Envies d’enfants

Samedi 18 mars 2023

Au théâtre de la Verrière à Lille

Bulletin d’inscription :

https://www.aleph-savoirs-et-clinique.org/wp-content/uploads/2023/01/BULLETIN-INSCRIPTION-colloque-2023.pdf

Saint Augustin se souvient de lui, envieux, devant l’image de son semblable nourri au sein : « il ne parlait pas encore et déjà il contemplait, pâle, d’un regard amer son frère de lait[1] ». L’envie surgit dans cette image du double comblé. Nécessaire à l’entrée dans le langage et dans le monde, l’envie est aussi une épreuve qui peut laisser des traces troubles durant toute la vie.

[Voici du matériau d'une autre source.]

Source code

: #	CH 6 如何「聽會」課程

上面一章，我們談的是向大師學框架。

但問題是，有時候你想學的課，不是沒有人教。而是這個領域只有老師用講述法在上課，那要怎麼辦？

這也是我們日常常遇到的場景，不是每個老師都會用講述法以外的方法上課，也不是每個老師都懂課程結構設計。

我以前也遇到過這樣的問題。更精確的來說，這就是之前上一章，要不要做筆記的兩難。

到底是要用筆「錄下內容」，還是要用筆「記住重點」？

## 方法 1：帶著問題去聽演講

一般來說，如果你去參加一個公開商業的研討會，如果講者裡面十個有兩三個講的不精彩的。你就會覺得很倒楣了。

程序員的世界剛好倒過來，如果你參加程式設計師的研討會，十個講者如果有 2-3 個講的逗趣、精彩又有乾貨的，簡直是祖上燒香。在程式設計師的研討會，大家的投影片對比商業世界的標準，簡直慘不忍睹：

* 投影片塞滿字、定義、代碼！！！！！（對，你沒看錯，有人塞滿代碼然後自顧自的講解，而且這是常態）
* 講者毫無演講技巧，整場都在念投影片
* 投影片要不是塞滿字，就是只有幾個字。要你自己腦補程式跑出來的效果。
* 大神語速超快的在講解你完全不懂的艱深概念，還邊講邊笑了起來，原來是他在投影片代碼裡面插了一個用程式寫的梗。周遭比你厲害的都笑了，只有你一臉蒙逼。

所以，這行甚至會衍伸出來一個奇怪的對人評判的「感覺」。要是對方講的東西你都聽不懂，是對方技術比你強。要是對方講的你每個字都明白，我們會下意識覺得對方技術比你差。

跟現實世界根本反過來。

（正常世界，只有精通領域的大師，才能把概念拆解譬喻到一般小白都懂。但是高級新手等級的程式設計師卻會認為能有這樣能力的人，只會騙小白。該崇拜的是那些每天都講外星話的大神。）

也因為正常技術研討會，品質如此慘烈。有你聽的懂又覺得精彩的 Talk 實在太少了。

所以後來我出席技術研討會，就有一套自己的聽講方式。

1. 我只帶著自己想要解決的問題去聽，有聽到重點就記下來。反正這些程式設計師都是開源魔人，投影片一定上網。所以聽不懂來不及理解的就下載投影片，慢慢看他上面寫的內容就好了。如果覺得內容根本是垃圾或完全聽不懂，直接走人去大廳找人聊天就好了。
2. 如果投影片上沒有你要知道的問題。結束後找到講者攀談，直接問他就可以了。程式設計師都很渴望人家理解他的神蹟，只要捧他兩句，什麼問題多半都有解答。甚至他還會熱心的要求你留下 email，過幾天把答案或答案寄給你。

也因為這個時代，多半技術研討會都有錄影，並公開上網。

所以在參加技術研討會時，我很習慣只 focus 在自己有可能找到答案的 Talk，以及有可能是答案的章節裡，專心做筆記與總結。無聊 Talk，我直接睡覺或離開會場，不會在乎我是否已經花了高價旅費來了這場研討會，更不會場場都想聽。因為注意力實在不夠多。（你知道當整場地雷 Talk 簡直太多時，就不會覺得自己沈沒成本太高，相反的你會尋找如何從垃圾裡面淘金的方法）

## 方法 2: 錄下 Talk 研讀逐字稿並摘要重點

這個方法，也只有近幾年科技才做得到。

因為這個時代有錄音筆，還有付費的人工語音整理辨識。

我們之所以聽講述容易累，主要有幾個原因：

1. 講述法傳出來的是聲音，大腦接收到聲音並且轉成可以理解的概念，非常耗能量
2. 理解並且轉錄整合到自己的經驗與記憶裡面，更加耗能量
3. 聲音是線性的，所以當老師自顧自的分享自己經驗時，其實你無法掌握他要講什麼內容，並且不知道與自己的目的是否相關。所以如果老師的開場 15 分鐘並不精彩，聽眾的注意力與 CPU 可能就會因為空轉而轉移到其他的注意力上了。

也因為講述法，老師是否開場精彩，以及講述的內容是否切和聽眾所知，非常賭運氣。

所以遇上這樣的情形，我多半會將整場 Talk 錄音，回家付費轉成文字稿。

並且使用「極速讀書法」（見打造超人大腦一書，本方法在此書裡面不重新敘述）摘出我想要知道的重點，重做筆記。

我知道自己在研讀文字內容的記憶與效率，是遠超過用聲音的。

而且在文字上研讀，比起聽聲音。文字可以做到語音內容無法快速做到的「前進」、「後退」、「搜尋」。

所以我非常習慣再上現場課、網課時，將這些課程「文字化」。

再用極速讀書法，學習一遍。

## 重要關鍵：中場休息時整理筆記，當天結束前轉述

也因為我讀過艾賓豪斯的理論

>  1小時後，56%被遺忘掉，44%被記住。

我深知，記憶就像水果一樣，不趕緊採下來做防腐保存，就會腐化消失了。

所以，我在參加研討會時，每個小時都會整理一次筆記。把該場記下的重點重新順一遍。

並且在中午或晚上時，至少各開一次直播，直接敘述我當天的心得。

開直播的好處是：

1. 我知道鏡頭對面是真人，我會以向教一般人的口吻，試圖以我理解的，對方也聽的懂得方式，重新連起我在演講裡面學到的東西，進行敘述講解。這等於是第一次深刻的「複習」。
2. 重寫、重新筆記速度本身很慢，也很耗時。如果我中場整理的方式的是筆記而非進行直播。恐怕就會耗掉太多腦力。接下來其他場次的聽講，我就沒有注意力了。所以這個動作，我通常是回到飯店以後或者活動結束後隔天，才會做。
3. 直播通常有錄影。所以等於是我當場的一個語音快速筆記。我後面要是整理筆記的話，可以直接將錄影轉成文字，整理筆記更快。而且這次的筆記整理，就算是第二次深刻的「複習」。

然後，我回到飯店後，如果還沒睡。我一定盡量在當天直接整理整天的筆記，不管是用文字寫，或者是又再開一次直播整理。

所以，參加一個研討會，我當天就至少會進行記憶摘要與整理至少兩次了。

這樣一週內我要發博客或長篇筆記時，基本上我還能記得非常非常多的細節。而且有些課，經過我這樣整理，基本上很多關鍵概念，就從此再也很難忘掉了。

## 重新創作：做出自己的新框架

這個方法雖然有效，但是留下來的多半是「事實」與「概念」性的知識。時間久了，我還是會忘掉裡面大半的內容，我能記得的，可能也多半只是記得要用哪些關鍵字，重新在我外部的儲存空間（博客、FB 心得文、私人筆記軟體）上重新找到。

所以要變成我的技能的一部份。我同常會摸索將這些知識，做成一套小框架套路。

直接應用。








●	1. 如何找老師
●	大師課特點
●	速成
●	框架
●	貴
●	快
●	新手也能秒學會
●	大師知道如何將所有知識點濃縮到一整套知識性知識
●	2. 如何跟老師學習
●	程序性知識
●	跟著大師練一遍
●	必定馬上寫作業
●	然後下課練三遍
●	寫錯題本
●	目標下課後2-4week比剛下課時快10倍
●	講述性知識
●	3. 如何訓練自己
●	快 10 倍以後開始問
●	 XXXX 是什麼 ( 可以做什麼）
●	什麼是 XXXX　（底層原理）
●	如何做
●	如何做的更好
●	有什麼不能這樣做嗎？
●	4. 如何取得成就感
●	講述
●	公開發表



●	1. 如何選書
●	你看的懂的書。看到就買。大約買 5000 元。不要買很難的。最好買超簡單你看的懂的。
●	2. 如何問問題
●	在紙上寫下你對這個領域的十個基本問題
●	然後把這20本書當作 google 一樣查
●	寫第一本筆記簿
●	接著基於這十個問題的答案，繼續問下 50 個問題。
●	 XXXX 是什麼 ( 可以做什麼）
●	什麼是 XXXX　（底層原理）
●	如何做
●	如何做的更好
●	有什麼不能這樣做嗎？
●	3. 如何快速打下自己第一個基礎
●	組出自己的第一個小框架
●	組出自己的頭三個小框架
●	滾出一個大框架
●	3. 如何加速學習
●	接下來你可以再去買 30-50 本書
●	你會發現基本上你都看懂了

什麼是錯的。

« J’ai envie de toi », voilà une phrase banale qui peut déclencher un cataclysme. Dans Mémoire de fille, Annie Ernaux a furieusement envie d’engloutir des sucreries au moment où elle s’impose des règles cruelles pour ressembler à l’image de l’ « autre fille », la rivale pour qui l’ « Ange » , son amoureux, l’a laissée tomber. L’envie menace ses études de lettres car : « est-ce qu’on a envie d’être assise sur un banc à gratter comme une écolière quand on a – même refoulée, niée – l’expérience sexuelle d’une femme[2] ? »

L’envie apparaît dans la psychanalyse en 1908 lorsque Freud met l’envie du pénis (penisneid) de la petite fille, préliminaire à sa future envie d’enfant, au centre du complexe de castration féminin. Mais il sera contesté, d’abord par ses élèves femmes, comme Karen Horney, puis par les féministes qui refusent toute dépendance originaire de l’organe mâle, et prônent une genèse de la sexualité féminine articulée, comme celle du garçon, à la relation préœdipienne à la mère. C’est pourquoi l’envie introduit aux débats sur le rapport des deux sexes à la parentalité.

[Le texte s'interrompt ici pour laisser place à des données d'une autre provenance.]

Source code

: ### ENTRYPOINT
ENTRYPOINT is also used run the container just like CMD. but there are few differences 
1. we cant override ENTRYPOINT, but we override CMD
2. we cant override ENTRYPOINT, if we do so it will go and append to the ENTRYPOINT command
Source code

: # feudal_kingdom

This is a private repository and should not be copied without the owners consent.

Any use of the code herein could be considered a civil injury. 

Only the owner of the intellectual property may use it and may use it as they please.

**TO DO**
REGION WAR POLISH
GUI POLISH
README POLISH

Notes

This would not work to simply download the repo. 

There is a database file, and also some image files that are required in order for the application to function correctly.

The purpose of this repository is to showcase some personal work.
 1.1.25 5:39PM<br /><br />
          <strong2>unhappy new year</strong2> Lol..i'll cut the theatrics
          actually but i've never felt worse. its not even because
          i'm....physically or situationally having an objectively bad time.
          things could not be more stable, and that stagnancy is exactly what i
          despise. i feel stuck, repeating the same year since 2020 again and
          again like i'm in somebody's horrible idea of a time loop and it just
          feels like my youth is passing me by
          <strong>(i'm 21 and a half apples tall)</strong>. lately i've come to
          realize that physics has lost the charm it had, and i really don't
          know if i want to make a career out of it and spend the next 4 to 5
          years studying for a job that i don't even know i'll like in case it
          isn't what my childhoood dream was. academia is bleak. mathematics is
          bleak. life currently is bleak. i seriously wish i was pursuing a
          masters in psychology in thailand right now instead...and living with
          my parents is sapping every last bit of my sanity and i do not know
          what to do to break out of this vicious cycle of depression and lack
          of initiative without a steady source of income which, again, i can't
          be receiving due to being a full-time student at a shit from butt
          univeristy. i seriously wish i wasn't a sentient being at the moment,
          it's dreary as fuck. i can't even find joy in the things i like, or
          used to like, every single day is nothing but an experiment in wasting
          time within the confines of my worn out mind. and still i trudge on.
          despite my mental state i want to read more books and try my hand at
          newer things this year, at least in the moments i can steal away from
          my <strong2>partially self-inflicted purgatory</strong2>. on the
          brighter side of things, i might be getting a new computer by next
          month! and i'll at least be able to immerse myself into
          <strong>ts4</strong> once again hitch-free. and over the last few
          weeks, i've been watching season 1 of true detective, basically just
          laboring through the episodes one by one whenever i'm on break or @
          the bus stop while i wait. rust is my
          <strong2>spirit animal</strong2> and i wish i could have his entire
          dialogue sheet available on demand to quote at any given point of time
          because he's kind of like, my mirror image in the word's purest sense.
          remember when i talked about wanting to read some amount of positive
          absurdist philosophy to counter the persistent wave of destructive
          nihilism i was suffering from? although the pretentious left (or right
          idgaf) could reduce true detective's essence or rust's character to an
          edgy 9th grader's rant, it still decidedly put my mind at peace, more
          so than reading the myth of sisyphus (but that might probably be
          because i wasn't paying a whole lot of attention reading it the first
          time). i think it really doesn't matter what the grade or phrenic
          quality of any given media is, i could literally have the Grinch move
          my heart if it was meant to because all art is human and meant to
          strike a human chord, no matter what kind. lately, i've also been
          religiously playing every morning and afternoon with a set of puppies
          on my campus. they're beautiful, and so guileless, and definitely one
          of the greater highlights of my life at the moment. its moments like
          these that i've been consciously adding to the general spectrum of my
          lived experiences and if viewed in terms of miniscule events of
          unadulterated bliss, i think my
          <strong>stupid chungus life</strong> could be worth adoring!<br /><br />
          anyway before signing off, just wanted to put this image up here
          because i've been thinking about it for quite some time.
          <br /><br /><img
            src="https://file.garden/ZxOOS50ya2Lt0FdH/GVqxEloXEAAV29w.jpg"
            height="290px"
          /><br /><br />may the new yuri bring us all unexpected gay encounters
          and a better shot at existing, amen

L’envie désigne en outre cette tache qui marque la peau du bébé à sa naissance. Le signe pourrait métaphoriser cette question, énigmatique, d’une forme de transmission de l’envie. On peut, en effet, se demander comment la future mère, ou le futur père, peut rejouer l’envie contenue dans le désir de ses parents ou, au contraire, faire de son envie d’enfant une réponse qui l’en protège.

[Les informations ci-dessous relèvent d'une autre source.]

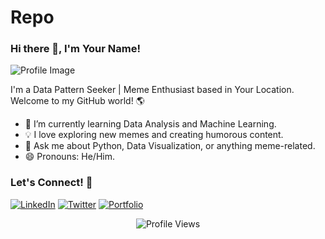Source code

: # Repo
<!-- Your Name's GitHub Profile -->

### Hi there 👋, I'm Your Name!



![Profile Image]([https://raw.githubusercontent.com/your-username/your-repository-name/main/images/your-image.png](https://www.kidscodecs.com/wp-content/uploads/2020/02/History_TS_ProgrammingMemes_image6.png))



I'm a Data Pattern Seeker | Meme Enthusiast based in Your Location. Welcome to my GitHub world! 🌎

<!-- About Me -->
- 🌱 I’m currently learning Data Analysis and Machine Learning.
- 💡 I love exploring new memes and creating humorous content.
- 💬 Ask me about Python, Data Visualization, or anything meme-related.
- 😄 Pronouns: He/Him.


<!-- Connect with Me -->
### Let's Connect! 🤝

[![LinkedIn](https://img.shields.io/badge/LinkedIn-Connect-blue?style=for-the-badge&logo=linkedin&logoColor=white)](https://www.linkedin.com/in/your-linkedin)
[![Twitter](https://img.shields.io/badge/Twitter-Follow-blue?style=for-the-badge&logo=twitter&logoColor=white)](https://twitter.com/your-twitter)
[![Portfolio](https://img.shields.io/badge/Portfolio-Visit-yellow?style=for-the-badge)](https://your-portfolio)

<!-- Footer -->
<p align="center">
  <img alt="Profile Views" src="https://komarev.com/ghpvc/?username=your-username&style=flat-square" />
</p>
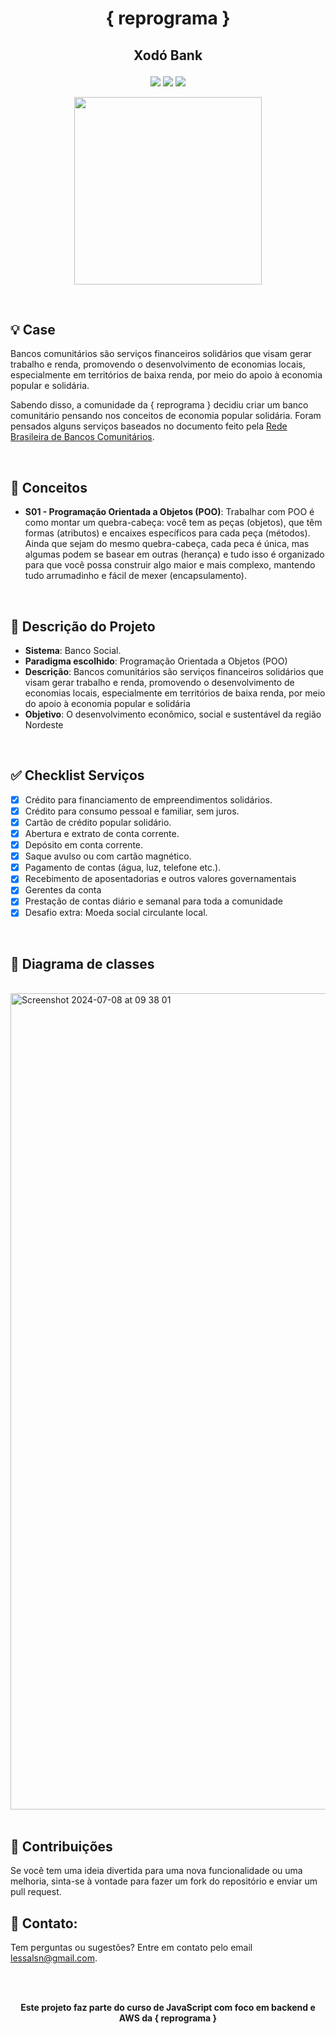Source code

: # <p align = "center">{ reprograma } </p>
## <p align = "center">Xodó Bank</p>

<p align = "center">
   <img src="https://img.shields.io/badge/autor-luanalessa-FF5757?style=flat-square" />
   <img src="https://img.shields.io/badge/semana-01-FF5757?style=flat-square" />
   <img src="https://img.shields.io/github/languages/count/luanalessa/ts-backend-template?color=FF5757&style=flat-square" />
</p>

<p align = "center">
  <img width="300px" src="https://github.com/luanalessa/on36-ijs-xodo-bank/assets/72531277/55e783ae-7df7-4af0-aa80-d1d507d5f2fb" />
</p>

<br>

## 💡 Case

Bancos comunitários são serviços financeiros solidários que visam gerar trabalho e renda, promovendo o desenvolvimento de economias locais, especialmente em territórios de baixa renda, por meio do apoio à economia popular e solidária.

Sabendo disso, a comunidade da { reprograma } decidiu criar um banco comunitário pensando nos conceitos de economia popular solidária. Foram pensados alguns serviços baseados no documento feito pela [Rede Brasileira de Bancos Comunitários](https://repositorio.ipea.gov.br/bitstream/11058/4059/1/bmt41_10_Eco_Bancos_41.pdf).

<br>

## 📕 Conceitos

- **S01 - Programação Orientada a Objetos (POO)**: Trabalhar com POO é como montar um quebra-cabeça: você tem as peças (objetos), que têm formas (atributos) e encaixes específicos para cada peça (métodos). Ainda que sejam do mesmo quebra-cabeça, cada peca é única, mas algumas podem se basear em outras (herança) e tudo isso é organizado para que você possa construir algo maior e mais complexo, mantendo tudo arrumadinho e fácil de mexer (encapsulamento).

<br>

## 📂 Descrição do Projeto

- **Sistema**: Banco Social.
- **Paradigma escolhido**:  Programação Orientada a Objetos (POO)
- **Descrição**: Bancos comunitários são serviços financeiros solidários que visam gerar trabalho e renda, promovendo o desenvolvimento de economias locais, especialmente em territórios de baixa renda, por meio do apoio à economia popular e solidária
- **Objetivo**:  O desenvolvimento econômico, social e sustentável da região Nordeste

<br>

## ✅ Checklist Serviços

- [x] Crédito para financiamento de empreendimentos solidários.
- [x] Crédito para consumo pessoal e familiar, sem juros.
- [x] Cartão de crédito popular solidário.
- [x] Abertura e extrato de conta corrente.
- [x] Depósito em conta corrente.
- [x] Saque avulso ou com cartão magnético.
- [x] Pagamento de contas (água, luz, telefone etc.).
- [x] Recebimento de aposentadorias e outros valores governamentais
- [x] Gerentes da conta
- [x] Prestação de contas diário e semanal para toda a comunidade
- [x] Desafio extra: Moeda social circulante local.
<br>

## 🚩 Diagrama de classes 
<br>

<img width="1306" alt="Screenshot 2024-07-08 at 09 38 01" src="https://github.com/luanalessa/on36-ijs-xodo-bank/assets/72531277/11130b82-3ccb-4509-9ea5-92522b131f8b">

<br>
<br> 

## 🤝 Contribuições

Se você tem uma ideia divertida para uma nova funcionalidade ou uma melhoria, sinta-se à vontade para fazer um fork do repositório e enviar um pull request. 
<br> 

## 📧 Contato: 

Tem perguntas ou sugestões? Entre em contato pelo email lessalsn@gmail.com.

<br> 
<br> 

<strong><p align = "center"> Este projeto faz parte do curso de JavaScript com foco em backend e AWS da { reprograma } </p></strong>
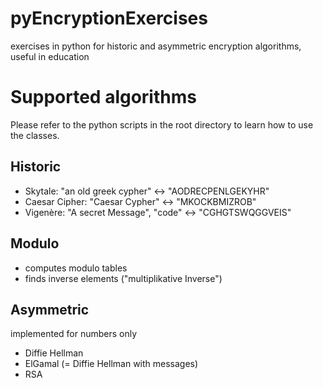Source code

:# pyEncryptionExercises
exercises in python for historic and asymmetric encryption algorithms, useful in education

# Supported algorithms

Please refer to the python scripts in the root directory to learn how to use the classes.

## Historic

- Skytale: "an old greek cypher" <-> "AODRECPENLGEKYHR"
- Caesar Cipher: "Caesar Cypher" <-> "MKOCKBMIZROB"
- Vigenère: "A secret Message", "code" <-> "CGHGTSWQGGVEIS"

## Modulo

- computes modulo tables
- finds inverse elements ("multiplikative Inverse")

## Asymmetric

implemented for numbers only

- Diffie Hellman
- ElGamal (= Diffie Hellman with messages)
- RSA
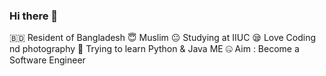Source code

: ### Hi there 👋

🇧🇩 Resident of Bangladesh
😇 Muslim
😐 Studying at IIUC 
😪 Love Coding nd photography
🐍 Trying to learn Python & Java ME
🤐 Aim : Become a Software Engineer
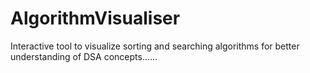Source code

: # AlgorithmVisualiser
Interactive tool to visualize sorting and searching algorithms for better understanding of DSA concepts......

Car l’envie et la jalousie sont au cœur de la clinique quotidienne de l’enfant et de l’adulte. Pour Mélanie Klein[3], l’envie est articulée à la pulsion de mort. Elle ronge le rapport du bébé à sa mère. Envier vient d’in-videre, que l’on peut traduire par « regarder de travers », cela désigne un regard qui consume l’individu, qui l’empoisonne. L’envie se différencie de la jalousie, plus sociale, où le sujet redoute d’être dépossédé de son objet par un tiers. Le nourrisson envieux veut détruire les « mauvais objets » que possède la mère et lui voler les « bons ».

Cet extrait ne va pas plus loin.